Provided information —
*** Begin section ***

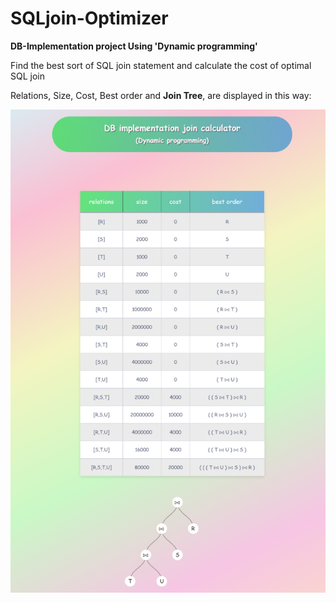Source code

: # SQLjoin-Optimizer

**DB-Implementation project Using 'Dynamic programming'**

Find the best sort of SQL join statement and calculate the cost of optimal SQL join

Relations, Size, Cost, Best order and **Join Tree**, are displayed in this way:


![WebPage image](https://github.com/hamedkharazmi/Calculating-Optimal-Join-Cost/blob/master/screenshot.png?raw=true)
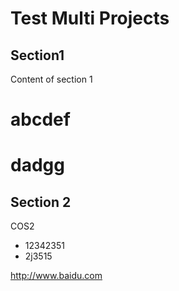 # Test Multi Projects

## Section1

Content of section 1

# abcdef
# dadgg

## Section 2

COS2

* 12342351
* 2j3515

http://www.baidu.com
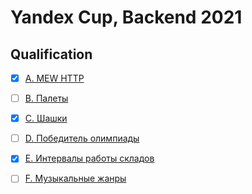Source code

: # Yandex Cup, Backend 2021

## Qualification

- [x] [A. MEW HTTP](./Qualification-A)
- [ ] [B. Палеты](./Qualification-B)
- [x] [C. Шашки](./Qualification-C)
- [ ] [D. Победитель олимпиады](./Qualification-D)
- [x] [E. Интервалы работы складов](./Qualification-E)
- [ ] [F. Музыкальные жанры](./Qualification-F)

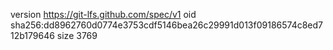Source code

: version https://git-lfs.github.com/spec/v1
oid sha256:dd8962760d0774e3753cdf5146bea26c29991d013f09186574c8ed712b179646
size 3769
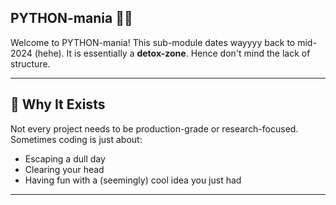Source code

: ## PYTHON-mania 🐍🚀

Welcome to PYTHON-mania! 
This sub-module dates wayyyy back to mid-2024 (hehe). It is essentially a **detox-zone**. Hence don't mind the lack of structure.

---

## 🧠 Why It Exists  
Not every project needs to be production-grade or research-focused.  
Sometimes coding is just about:  
- Escaping a dull day  
- Clearing your head  
- Having fun with a (seemingly) cool idea you just had

---
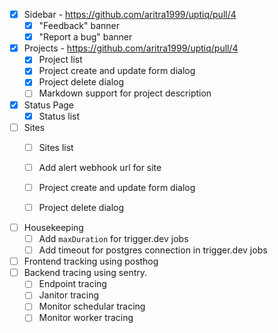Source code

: - [x] Sidebar - https://github.com/aritra1999/uptiq/pull/4
  - [x] "Feedback" banner
  - [x] "Report a bug" banner

- [x] Projects - https://github.com/aritra1999/uptiq/pull/4
  - [x] Project list
  - [x] Project create and update form dialog
  - [x] Project delete dialog
  - [ ] Markdown support for project description

- [x] Status Page
  - [x] Status list

- [ ] Sites
  - [ ] Sites list
  - [ ] Add alert webhook url for site
  - [ ] Project create and update form dialog
  - [ ] Project delete dialog


- [ ] Housekeeping
  - [ ] Add `maxDuration` for trigger.dev jobs
  - [ ] Add timeout for postgres connection in trigger.dev jobs

- [ ] Frontend tracking using posthog
- [ ] Backend tracing using sentry.
  - [ ] Endpoint tracing
  - [ ] Janitor tracing
  - [ ] Monitor schedular tracing
  - [ ] Monitor worker tracing
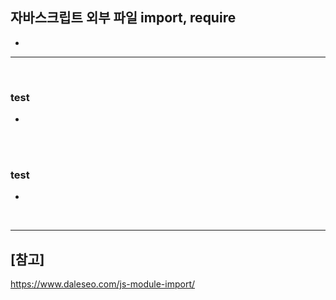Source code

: ## 자바스크립트 외부 파일 import, require
- 

<hr>
<br>

### test
- 

<br>
<br>

### test 
- 

<br>
<hr>

## [참고]
https://www.daleseo.com/js-module-import/

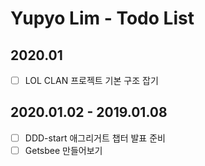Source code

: # Yupyo Lim - Todo List
## 2020.01
 - [ ] LOL CLAN 프로젝트 기본 구조 잡기
## 2020.01.02 - 2019.01.08
 - [ ] DDD-start 애그리거트 챕터 발표 준비
 - [ ] Getsbee 만들어보기
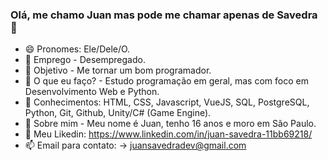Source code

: ### Olá, me chamo Juan mas pode me chamar apenas de Savedra 👋

- 😄 Pronomes: Ele/Dele/O.
- 🔭 Emprego - Desempregado.
- 🥇 Objetivo - Me tornar um bom programador.
- 🌱 O que eu faço? - Estudo programação em geral, mas com foco em Desenvolvimento Web e Python.
- 📖 Conhecimentos: HTML, CSS, Javascript, VueJS, SQL, PostgreSQL, Python, Git, Github, Unity/C# (Game Engine).
- 💬 Sobre mim - Meu nome é Juan, tenho 16 anos e moro em São Paulo.
- 🔗 Meu Likedin: https://www.linkedin.com/in/juan-savedra-11bb69218/
- 📫 Email para contato: -> juansavedradev@gmail.com
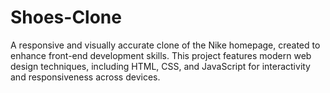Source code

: # Shoes-Clone
A responsive and visually accurate clone of the Nike homepage, created to enhance front-end development skills. This project features modern web design techniques, including HTML, CSS, and JavaScript for interactivity and responsiveness across devices.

*** End section ***

What needs to be done —
Set out every line from the material that contains the string "pull".

Solution below —
: - [x] Sidebar - https://github.com/aritra1999/uptiq/pull/4
- [x] Projects - https://github.com/aritra1999/uptiq/pull/4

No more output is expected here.